先月の専門コラムで「人が代わるタイミングは仕事の内容や手順を見直す大きなチャンス」であるとお伝えしました。

しかしながら、実際の現場においては

人が代わる
 ↓
仕事のレベルが落ちる

という状況がどうしても生まれがちです。


新しい人が入社して、新しい仕事を始める時、最初は

0.できない

がスタートです。


そして、

1.教えたらできる
  ↓
2.一人でできる

という段階に進んでいきます。


0→1→2とステップアップしていく際、どのくらいの時間がかかるかは

・仕事の内容
・教える人の教え方
・教わる人の学び方

によって変わってきます。


伝統的な技術などを継承する場合は10年以上かかるかもしれません。一方で、単純な事務作業であれば、1~2日で一人でできるようになることもあります。

いずれの場合も、仮にレベル2の「一人でできる」ようになっても、

・上手くいって前任者と同じ水準
・下手をすると、前任者よりもやや低い水準

の仕事に留まることが多いです。

 

このため、仕事のレベルを評価する際に「一人できる」を一人前基準としていると、経験や知識の差がどうしても出るので、会社全体として仕事のレベルが落ちることがあります。

そこで、よくあるのは「人に教えられる」という基準を設けて、それを一人前基準とするケースです。


自分が自分でできることと自分ができることを人に教えられるようになることでは求められる知識やノウハウが異なります。人に教えることで、教えた側が新たに気づくことも多いので、これは有効な方法です。

けれども、この場合、下手をすると、「前任者から教えてもらった通りのことをそのまま次の人に教えてしまう」ことがあります。すると、劣化コピーではありませんが、「人が代わるにつれて、だんだんと仕事のレベルが落ちる」ことを防げません。


そこで、お勧めは

1.教えたらできる
  ↓
2.一人でできる
  ↓
3.仕事内容を改善できる
  ↓
4.人に教えられる

という評価基準を設定することです。


一人で仕事をできるようになっても、それは上手くいって前任者と同じレベル。

会社を取り巻く経営環境が大きく変わったり、新しいツールができて、もっと効率的に仕事ができるようなっていても、教えられた通りのままでは、レベルが下がる恐れがあります。


このため

・以前は1時間かかっていた仕事が30分でできるようになった

・個人向けの商品を会社向けの商品として販売した

というように「何かしらの改善を自分でできるようになる」ことを社員が目指す目標として取り入れることで、少なくとも前例踏襲による仕事の劣化を防げる可能性が高まります。
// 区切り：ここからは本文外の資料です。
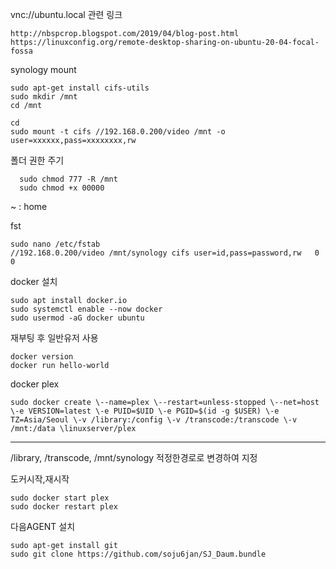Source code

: vnc://ubuntu.local
관련 링크

    http://nbspcrop.blogspot.com/2019/04/blog-post.html
    https://linuxconfig.org/remote-desktop-sharing-on-ubuntu-20-04-focal-fossa

synology mount

    sudo apt-get install cifs-utils
    sudo mkdir /mnt
    cd /mnt

    cd
    sudo mount -t cifs //192.168.0.200/video /mnt -o user=xxxxxx,pass=xxxxxxxx,rw

폴더 권한 주기      
      
      sudo chmod 777 -R /mnt
      sudo chmod +x 00000
     
~ : home

fst
     
    sudo nano /etc/fstab
    //192.168.0.200/video /mnt/synology cifs user=id,pass=password,rw   0   0

docker 설치

    sudo apt install docker.io
    sudo systemctl enable --now docker
    sudo usermod -aG docker ubuntu

재부팅 후 일반유저 사용

    docker version
    docker run hello-world

docker plex

    sudo docker create \--name=plex \--restart=unless-stopped \--net=host \-e VERSION=latest \-e PUID=$UID \-e PGID=$(id -g $USER) \-e TZ=Asia/Seoul \-v /library:/config \-v /transcode:/transcode \-v /mnt:/data \linuxserver/plex
----

/library, /transcode, /mnt/synology 적정한경로로 변경하여 지정

도커시작,재시작
    
    sudo docker start plex
    sudo docker restart plex

다음AGENT 설치

    sudo apt-get install git 
    sudo git clone https://github.com/soju6jan/SJ_Daum.bundle
    
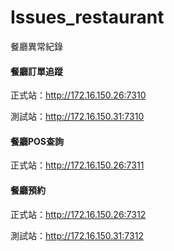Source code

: # Issues_restaurant
餐廳異常紀錄




#### 餐廳訂單追蹤
正式站：http://172.16.150.26:7310

測試站：http://172.16.150.31:7310

#### 餐廳POS查詢
正式站：http://172.16.150.26:7311

#### 餐廳預約
正式站：http://172.16.150.26:7312

測試站：http://172.16.150.31:7312
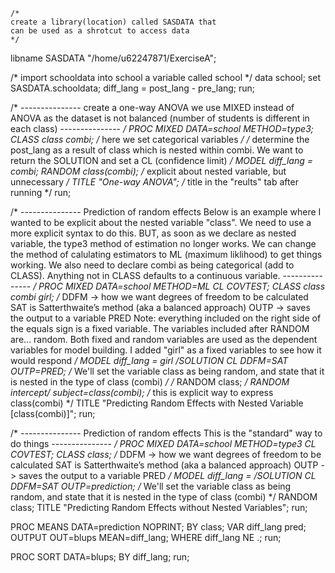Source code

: 	/* 	
	create a library(location) called SASDATA that
	can be used as a shrotcut to access data 	
	*/
libname SASDATA "/home/u62247871/ExerciseA";

/* import schooldata into school a variable called school */
data school;
	set SASDATA.schooldata;
	diff_lang = post_lang - pre_lang;
run;






/* 	---------------
create a one-way ANOVA
we use MIXED instead of ANOVA as the dataset is not
balanced (number of students is different in each class)
	---------------	*/
PROC MIXED DATA=school METHOD=type3;
	CLASS class combi; /* here we set categorical variables */
	/* 	determine the post_lang as a result of class which is 
		nested within combi. We want to return the SOLUTION
		and set a CL (confidence limit)	*/
	MODEL diff_lang = combi;
	RANDOM class(combi); 	/* explicit about nested variable, but unnecessary	*/
	TITLE "One-way ANOVA";	/* title in the "reults" tab after running	*/
run;
	
	
/* 	---------------
Prediction of random effects
Below is an example where I wanted to be explicit about the nested
variable "class". We need to use a more explicit syntax to do this.
BUT, as soon as we declare as nested variable, the type3 method of
estimation no longer works. We can change the method of calulating
estimators to ML (maximum liklihood) to get things working. We also
need to declare combi as being categorical (add to CLASS). Anything 
not in CLASS defaults to a continuous variable.
	---------------	*/
PROC MIXED DATA=school METHOD=ML CL COVTEST;
	CLASS class combi girl;
	/*	DDFM -> how we want degrees of freedom to be calculated
			SAT is Satterthwaite’s method (aka a balanced approach)	
		OUTP -> saves the output to a variable PRED	
		Note: everything included on the right side of the equals sign
			is a fixed variable. The variables included after RANDOM are...
			random. Both fixed and random variables are used as the dependent
			variables for model building. I added "girl" as a fixed variables
			to see how it would respond	*/
	MODEL diff_lang = girl /SOLUTION CL DDFM=SAT OUTP=PRED;
	/*	We'll set the variable class as being random, and state
		that it is nested in the type of class (combi)	*/
/* 	RANDOM class; */
	RANDOM intercept/ subject=class(combi);		/* this is explicit way to express class(combi) */
	TITLE "Predicting Random Effects with Nested Variable [class(combi)]";
run;


/* 	---------------
Prediction of random effects
This is the "standard" way to do things
	---------------	*/
PROC MIXED DATA=school METHOD=type3 CL COVTEST;
	CLASS class;
	/*	DDFM -> how we want degrees of freedom to be calculated
			SAT is Satterthwaite’s method (aka a balanced approach)	
		OUTP -> saves the output to a variable PRED		*/
	MODEL diff_lang =  /SOLUTION CL DDFM=SAT OUTP=prediction;
	/*	We'll set the variable class as being random, and state
		that it is nested in the type of class (combi)	*/
	RANDOM class;
	TITLE "Predicting Random Effects without Nested Variables";
run;

PROC MEANS DATA=prediction NOPRINT;
	BY class;
	VAR diff_lang pred;
	OUTPUT OUT=blups MEAN=diff_lang;
	WHERE diff_lang NE .;
run;

PROC SORT DATA=blups;
	BY diff_lang;
run;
その際のポイントは「成果でなく、結果を出すことを評価する」ことです。

先の例で言えば「1時間かかっていた仕事が30分でできる」であれば、業務効率化の成果として評価しやすいかと思います。

一方、「個人向けの商品を会社向けの商品として販売した」際には

・売上が上がった→成果として評価しやすい
・売上があまり上がらなかった→成果として評価しにくい

という傾向があります。

しかしながら、誰もが「いいね」という成果を出した場合のみ評価の対象とし、新たな挑戦をして成果かどうかの意見が分かれるものは評価しないとなれば、多く社員は挑戦しなくなります。

 

行動なくして、結果なし

改善に向けて挑戦したことが上手くいくかどうかは、やってみて、結果が出てこそ初めて分かることです。

したがって、もし、「仕事内容を改善できる」を評価基準に入れるのであれば、「成果でなく、結果を出すことを評価する」こととワンセットにするのが効果的です。


0.できない
  ↓
1.教えたらできる
  ↓
2.一人でできる
  ↓
3.仕事内容を改善できる
  ↓
4.人に教えられる


なお、中途採用等で即戦力と言われる人に仕事を任せる場合は、レベル2の「一人でできる」のを前提としています。その際、それまでの経験を踏まえて、レベル3の「仕事内容を改善できる」ことを会社として期待しているかと思います。

ただし、人によっては「自分のやり方が正しい」という認識の下、「こんなやり方ではダメだ」ということで、いろいろと改革を進めて、会社がかえって混乱することがあります。

そのような懸念がある場合、何がその会社にとって正しいかは会社によって異なるので、改革が改善でなく、改悪にならないよう予めしっかりと擦り合わせておきましょう。